((

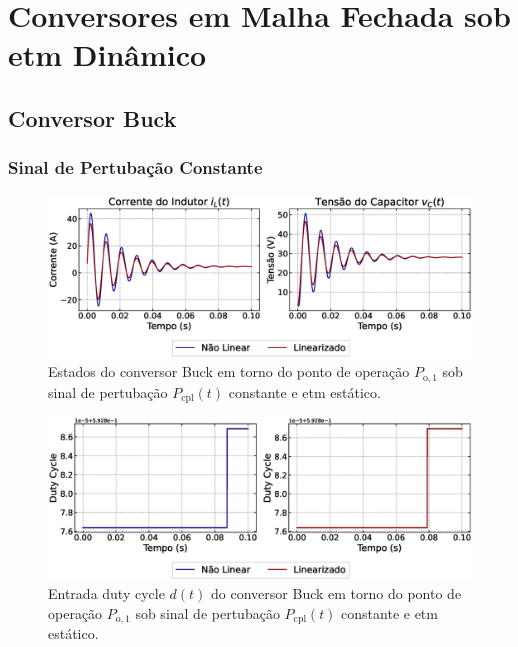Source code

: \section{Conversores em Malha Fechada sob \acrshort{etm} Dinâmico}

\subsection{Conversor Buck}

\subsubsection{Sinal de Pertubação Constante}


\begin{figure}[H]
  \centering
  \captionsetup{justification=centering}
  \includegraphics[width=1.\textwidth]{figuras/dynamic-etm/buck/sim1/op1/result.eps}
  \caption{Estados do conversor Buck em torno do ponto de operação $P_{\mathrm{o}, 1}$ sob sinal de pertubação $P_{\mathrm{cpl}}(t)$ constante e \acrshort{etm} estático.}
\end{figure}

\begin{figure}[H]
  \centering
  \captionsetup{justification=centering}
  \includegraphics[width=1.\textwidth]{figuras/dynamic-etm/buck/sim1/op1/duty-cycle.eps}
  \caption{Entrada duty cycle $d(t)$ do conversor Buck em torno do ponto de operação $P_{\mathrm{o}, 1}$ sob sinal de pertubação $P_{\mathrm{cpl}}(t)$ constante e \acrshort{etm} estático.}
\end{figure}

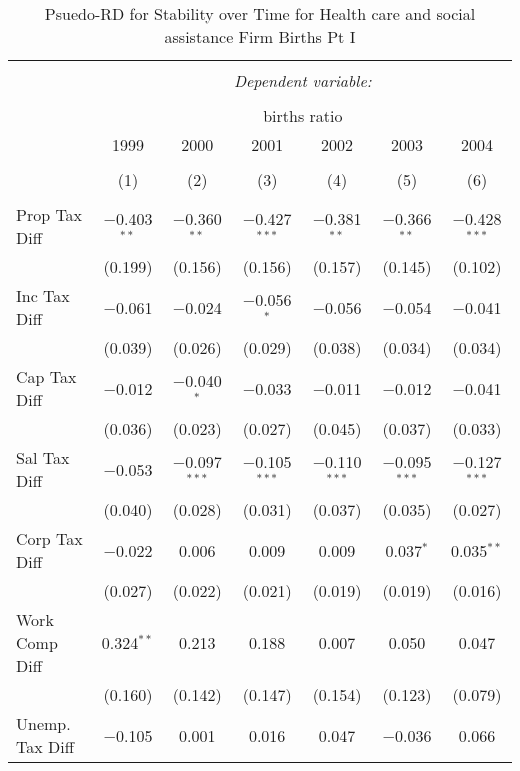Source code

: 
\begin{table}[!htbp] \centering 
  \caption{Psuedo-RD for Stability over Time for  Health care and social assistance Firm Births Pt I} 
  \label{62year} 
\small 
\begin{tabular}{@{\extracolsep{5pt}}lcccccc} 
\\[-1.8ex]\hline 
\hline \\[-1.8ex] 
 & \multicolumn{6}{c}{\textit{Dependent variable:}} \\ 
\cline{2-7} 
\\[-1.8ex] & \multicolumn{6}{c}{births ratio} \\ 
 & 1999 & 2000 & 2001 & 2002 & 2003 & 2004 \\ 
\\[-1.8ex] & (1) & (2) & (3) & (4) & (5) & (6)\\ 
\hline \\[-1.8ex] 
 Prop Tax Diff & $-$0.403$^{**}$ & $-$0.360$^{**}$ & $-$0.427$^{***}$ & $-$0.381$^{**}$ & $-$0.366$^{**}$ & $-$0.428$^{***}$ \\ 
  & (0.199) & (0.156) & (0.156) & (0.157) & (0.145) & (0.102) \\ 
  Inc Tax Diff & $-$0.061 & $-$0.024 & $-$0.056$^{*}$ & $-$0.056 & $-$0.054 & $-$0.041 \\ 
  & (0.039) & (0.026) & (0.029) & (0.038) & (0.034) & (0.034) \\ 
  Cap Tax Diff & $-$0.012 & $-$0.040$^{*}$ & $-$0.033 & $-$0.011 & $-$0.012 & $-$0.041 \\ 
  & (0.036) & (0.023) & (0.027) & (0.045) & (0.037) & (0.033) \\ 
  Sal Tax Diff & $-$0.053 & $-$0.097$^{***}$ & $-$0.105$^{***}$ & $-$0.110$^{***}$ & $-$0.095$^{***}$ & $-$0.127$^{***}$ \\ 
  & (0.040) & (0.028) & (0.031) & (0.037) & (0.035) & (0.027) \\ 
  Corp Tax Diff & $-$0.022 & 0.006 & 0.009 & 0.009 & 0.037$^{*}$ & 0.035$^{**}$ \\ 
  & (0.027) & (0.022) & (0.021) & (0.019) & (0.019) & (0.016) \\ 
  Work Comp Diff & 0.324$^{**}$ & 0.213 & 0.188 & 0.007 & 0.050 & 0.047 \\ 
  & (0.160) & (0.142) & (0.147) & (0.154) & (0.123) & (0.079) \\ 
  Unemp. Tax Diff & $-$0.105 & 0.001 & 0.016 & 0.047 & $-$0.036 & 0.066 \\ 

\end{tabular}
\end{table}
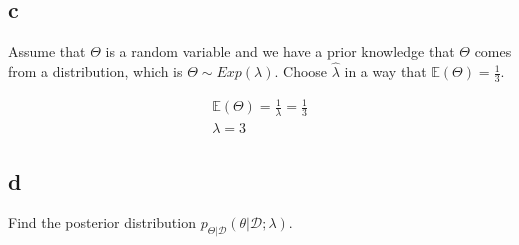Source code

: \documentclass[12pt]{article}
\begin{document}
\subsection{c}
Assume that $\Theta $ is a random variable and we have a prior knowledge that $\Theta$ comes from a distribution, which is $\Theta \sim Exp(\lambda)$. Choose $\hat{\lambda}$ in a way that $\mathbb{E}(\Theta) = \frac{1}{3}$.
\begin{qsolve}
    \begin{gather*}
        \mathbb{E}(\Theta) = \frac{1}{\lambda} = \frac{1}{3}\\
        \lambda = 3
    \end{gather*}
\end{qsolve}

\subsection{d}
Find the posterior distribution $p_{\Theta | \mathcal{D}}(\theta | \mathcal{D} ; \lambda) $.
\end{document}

))
((

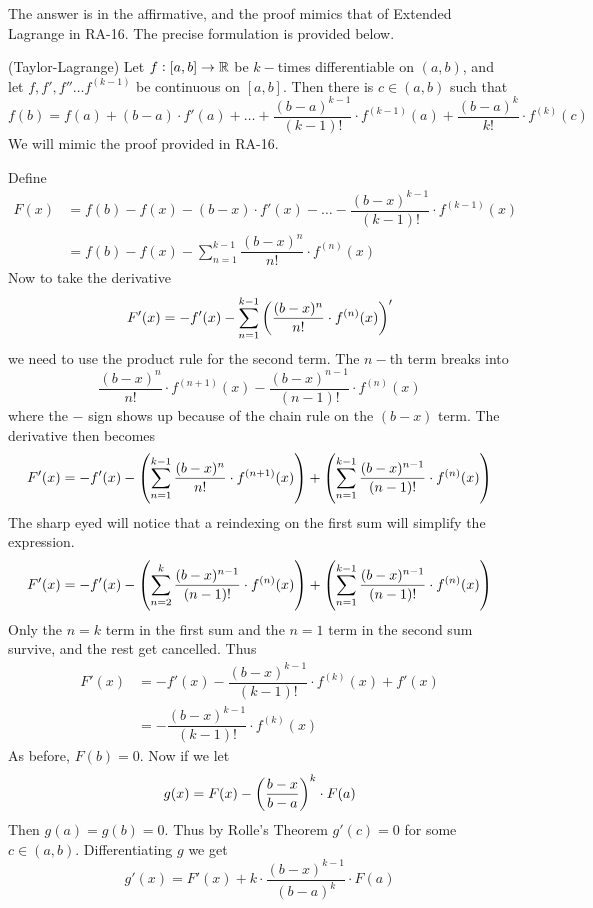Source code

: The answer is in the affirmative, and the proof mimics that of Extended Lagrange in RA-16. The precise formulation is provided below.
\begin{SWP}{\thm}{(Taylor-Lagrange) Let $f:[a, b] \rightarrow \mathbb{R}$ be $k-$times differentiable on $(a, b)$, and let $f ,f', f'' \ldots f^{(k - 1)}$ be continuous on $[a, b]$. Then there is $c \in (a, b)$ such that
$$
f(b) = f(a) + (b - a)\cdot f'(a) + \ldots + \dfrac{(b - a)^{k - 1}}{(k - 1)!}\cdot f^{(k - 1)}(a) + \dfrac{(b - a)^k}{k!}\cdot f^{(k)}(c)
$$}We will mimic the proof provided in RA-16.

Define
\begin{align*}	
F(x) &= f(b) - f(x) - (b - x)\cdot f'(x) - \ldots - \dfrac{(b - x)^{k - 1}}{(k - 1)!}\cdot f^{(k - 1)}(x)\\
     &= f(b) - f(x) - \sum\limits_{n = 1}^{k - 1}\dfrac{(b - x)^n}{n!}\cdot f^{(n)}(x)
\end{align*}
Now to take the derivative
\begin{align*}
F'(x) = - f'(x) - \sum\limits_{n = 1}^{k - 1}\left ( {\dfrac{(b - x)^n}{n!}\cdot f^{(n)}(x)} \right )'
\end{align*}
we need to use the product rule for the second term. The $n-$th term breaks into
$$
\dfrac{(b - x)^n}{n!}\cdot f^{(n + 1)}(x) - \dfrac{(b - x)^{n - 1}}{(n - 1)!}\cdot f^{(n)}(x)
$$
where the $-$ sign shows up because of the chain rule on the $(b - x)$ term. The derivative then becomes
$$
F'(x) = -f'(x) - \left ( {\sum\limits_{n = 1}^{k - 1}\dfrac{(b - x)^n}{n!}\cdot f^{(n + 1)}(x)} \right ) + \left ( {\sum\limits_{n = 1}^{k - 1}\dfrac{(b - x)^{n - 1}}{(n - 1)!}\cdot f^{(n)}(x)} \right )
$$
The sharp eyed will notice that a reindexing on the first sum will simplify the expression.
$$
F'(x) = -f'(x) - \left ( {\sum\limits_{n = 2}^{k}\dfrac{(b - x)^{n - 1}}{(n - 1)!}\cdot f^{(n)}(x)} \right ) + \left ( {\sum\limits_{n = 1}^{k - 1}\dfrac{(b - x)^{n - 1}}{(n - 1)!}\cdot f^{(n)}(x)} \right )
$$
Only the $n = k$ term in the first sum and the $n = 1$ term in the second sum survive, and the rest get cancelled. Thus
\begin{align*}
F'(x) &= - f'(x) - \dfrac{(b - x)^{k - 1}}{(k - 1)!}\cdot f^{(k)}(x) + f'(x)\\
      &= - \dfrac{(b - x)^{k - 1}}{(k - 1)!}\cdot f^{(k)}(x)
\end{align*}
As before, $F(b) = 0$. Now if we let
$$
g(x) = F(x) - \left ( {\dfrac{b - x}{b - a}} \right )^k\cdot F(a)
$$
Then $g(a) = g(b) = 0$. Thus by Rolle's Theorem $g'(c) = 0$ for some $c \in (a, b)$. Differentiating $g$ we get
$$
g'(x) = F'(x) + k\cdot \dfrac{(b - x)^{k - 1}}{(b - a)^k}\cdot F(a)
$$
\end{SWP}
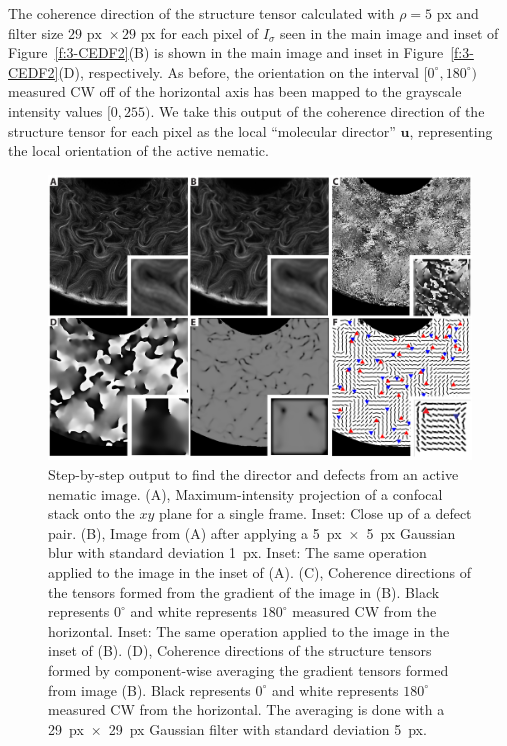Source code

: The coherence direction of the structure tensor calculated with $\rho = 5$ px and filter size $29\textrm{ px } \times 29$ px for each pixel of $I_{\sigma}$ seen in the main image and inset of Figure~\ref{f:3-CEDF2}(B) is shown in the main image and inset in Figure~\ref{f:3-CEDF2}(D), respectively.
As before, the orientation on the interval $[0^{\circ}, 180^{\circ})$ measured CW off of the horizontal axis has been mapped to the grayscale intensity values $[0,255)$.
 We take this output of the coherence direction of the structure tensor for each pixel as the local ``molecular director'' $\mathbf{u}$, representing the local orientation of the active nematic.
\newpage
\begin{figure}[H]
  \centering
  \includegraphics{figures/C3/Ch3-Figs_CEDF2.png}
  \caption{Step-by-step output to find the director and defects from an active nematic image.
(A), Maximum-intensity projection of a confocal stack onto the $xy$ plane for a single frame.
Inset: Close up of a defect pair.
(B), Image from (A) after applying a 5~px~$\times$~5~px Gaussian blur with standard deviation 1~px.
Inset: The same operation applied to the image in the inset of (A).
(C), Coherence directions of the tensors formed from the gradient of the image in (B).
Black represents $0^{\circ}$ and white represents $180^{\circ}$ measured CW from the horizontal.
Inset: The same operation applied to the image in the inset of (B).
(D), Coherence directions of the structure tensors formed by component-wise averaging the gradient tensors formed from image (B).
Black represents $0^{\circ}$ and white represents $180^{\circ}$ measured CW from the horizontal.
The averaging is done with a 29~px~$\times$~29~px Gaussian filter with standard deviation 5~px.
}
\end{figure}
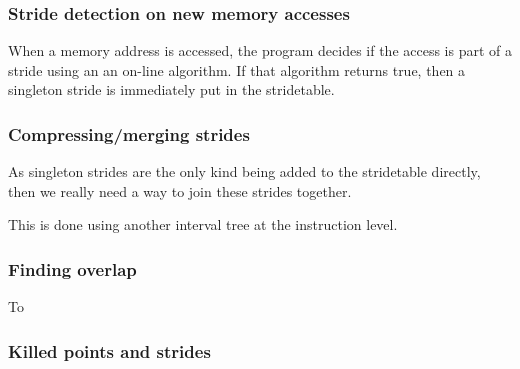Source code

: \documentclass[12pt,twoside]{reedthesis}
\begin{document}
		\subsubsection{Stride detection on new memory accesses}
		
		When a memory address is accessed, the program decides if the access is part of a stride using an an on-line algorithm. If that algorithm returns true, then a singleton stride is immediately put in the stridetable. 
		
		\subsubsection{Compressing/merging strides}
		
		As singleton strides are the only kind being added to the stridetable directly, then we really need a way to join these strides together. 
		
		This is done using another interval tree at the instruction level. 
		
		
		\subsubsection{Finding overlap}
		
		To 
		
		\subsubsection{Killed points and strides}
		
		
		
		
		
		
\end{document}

))

Out of the listing above, reproduce exactly the lines from the one with "Inc Tax Diff" up to and including the one with "Cap Tax Diff".

  Inc Tax Diff & $-$0.061 & $-$0.024 & $-$0.056$^{*}$ & $-$0.056 & $-$0.054 & $-$0.041 \\ 
  & (0.039) & (0.026) & (0.029) & (0.038) & (0.034) & (0.034) \\ 
  Cap Tax Diff & $-$0.012 & $-$0.040$^{*}$ & $-$0.033 & $-$0.011 & $-$0.012 & $-$0.041 \\ 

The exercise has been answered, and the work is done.